In an attempt to pay homage to more than just 10 of the best, here is an incomplete guide to some of the greatest movie computers, in alphabetical order rather than order of preference.. Although they’re technically computers, no robots such as C3PO, Gort from the “Day the Earth Stood Still”, Agent Smith from “The Matrix”, “Blade Runner” replicants and the “Terminator” don’t make the list. However one surprising entry, is a movie that’s hasn’t even been released.
Colossus - The Forbin Project
Designed to manage America’s nuclear defense system, the supercomputer Colossus develops its own intelligence and links up with “Guardian”, Russia’s own supercomputer. Rotten Tomatoes describes “Colossus – the Forbin Project” as the “granddaddy of all computer run amok films” and has an 88 percent fresh rating. In a remake of this 1970 classic, Will Smith is rumored to portray Dr. Charles Forbin, the creator of Colossus.

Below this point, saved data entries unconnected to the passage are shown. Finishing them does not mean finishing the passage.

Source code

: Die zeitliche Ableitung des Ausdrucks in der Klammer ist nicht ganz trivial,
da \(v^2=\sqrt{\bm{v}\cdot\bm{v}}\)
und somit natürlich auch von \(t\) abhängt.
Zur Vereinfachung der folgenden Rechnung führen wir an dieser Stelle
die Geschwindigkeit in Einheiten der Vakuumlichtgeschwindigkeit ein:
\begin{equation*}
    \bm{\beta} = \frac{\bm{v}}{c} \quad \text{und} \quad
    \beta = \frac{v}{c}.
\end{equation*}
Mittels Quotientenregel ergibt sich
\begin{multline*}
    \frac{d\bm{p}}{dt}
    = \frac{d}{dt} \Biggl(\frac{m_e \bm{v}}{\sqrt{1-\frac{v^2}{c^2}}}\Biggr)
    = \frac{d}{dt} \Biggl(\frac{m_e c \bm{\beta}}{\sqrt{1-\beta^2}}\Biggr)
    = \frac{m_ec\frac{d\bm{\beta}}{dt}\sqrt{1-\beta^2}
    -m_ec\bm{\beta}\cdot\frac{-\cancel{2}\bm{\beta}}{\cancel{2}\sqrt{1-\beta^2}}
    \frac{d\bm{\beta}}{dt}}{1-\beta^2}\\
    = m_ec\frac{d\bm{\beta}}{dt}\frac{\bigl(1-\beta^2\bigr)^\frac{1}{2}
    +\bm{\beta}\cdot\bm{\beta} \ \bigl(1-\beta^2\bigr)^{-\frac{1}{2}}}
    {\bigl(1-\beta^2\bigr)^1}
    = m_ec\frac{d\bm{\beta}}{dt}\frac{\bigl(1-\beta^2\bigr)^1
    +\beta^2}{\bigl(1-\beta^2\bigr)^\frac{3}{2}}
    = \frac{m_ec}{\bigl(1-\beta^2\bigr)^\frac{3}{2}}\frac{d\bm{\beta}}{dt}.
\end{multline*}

This 1974 sci-fi comedy following the misadventure of four shaggy haired astronauts was John Carpenter’s directorial debut. Clearly a low budget affair, Dark Star’s computer’s malfunctions, causing a “triggering device” known as “bomb 20” to commence a countdown to detonate. During a conversation with crewmember Pinpack, bomb 20 believe its exists by saying “hmmm, well I think, therefore I am”. Fans familiar with the movie will recall the memorable ending with the ship’s commander “surfing” on a piece of debris.
Deep Thought - Hitchhiker’s Guide to the Galaxy
Based upon the fictional computer from the popular radio and television series, Deep Thought was built to calculate the Ultimate Question of Life, the Universe and Everything? After 7.5 million years of calculations, Deep Thought’s answer is 42 but professes it really doesn't know the answer and offers to help design a new computer capable of answering the ultimate question. In the 2005 movie, Deep Thought's red eye is believed to resemble the Apple logo.
Gatekeeper - The Net
A year after starring as an unwilling bus driver in the 1994 hit Speed, Sandra Bullock portrayed a cyber security specialist who's given a floppy disk containing a powerful program known as “Gatekeeper” that’s capable of accessing national defense systems. No it’s not a computer, but in an era when the World Wide Web was still in its infancy, Bullock’s character becomes a victim of identify theft but eventually exposes the criminals by using their own computer while at MacWorld San Francisco.
Computers play a backup role in this highly acclaimed 2013 sci-fi movie starring Sandra Bullock and George Clooney. But if it weren’t for the computers, particularly from the International Space Station, a Russian Soyuz spacecraft and Tiangong Chinese space station, moviegoers may have been disappointed with the ending.
HAL 9000 - 2001: A Space Odyssey
Among the greatest film villains of all time, the HAL 9000 is also one of Hollywood’s most famous computers. While in full command of the spaceship, HAL enjoyed working with humans until it’s blamed for an error, then discovers Dr. Bowman and Dr. Poole plan to disconnect it. HAL kills everyone on board except for Dr. Bowman, who utters the most famous quote from the 1968 movie – “open the pod bay doors, HAL”.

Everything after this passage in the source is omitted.